◆ Task ◆
Count every line below that holds "over". Number only.

[Entries taken from a collection]
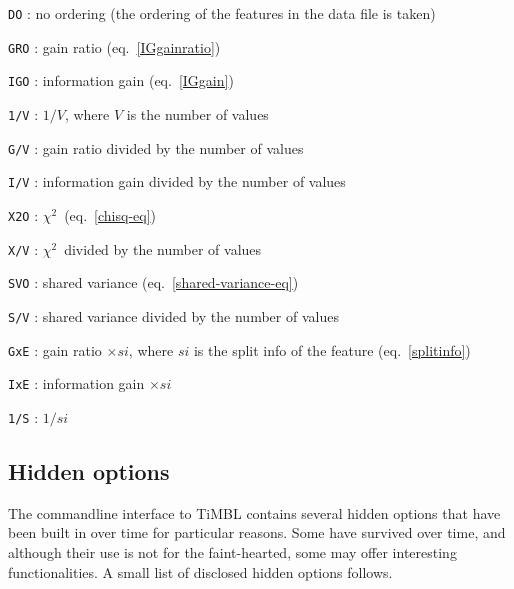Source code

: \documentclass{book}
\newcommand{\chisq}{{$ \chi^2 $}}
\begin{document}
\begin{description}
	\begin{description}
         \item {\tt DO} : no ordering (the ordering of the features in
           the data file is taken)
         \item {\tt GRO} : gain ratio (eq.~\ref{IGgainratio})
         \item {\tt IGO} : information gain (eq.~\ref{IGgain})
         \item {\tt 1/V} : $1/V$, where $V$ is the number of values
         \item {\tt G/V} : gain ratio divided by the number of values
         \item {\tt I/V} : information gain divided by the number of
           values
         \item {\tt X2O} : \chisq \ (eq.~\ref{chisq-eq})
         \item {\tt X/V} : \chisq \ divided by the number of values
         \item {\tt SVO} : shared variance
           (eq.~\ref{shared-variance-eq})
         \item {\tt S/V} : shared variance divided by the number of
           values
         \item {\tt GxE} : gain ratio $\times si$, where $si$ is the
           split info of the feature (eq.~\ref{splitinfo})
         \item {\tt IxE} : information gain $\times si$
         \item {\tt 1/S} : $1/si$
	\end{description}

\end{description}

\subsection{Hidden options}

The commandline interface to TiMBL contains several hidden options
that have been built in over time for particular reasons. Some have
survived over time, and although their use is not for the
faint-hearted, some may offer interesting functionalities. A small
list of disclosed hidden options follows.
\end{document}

...

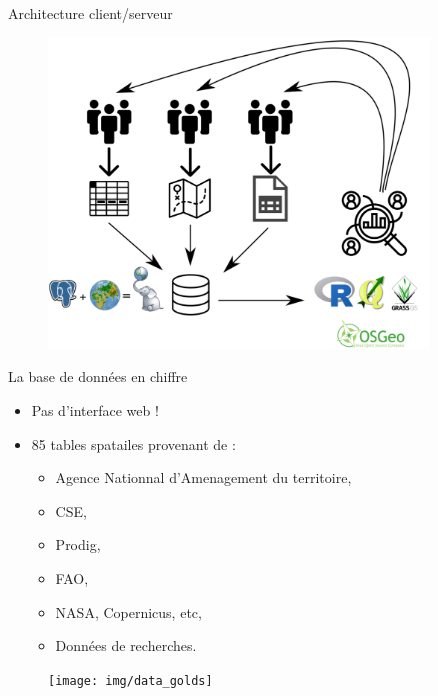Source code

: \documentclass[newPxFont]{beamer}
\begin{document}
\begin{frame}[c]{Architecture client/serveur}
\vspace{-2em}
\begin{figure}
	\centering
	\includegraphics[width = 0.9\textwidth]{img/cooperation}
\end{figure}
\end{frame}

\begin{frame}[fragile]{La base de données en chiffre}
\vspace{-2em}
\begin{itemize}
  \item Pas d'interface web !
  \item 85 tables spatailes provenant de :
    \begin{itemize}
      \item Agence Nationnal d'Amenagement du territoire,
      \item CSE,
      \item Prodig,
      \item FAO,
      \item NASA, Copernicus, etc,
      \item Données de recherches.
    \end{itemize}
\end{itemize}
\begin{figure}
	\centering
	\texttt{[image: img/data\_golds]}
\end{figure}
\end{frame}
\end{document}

◆ Exercise solution ◆
2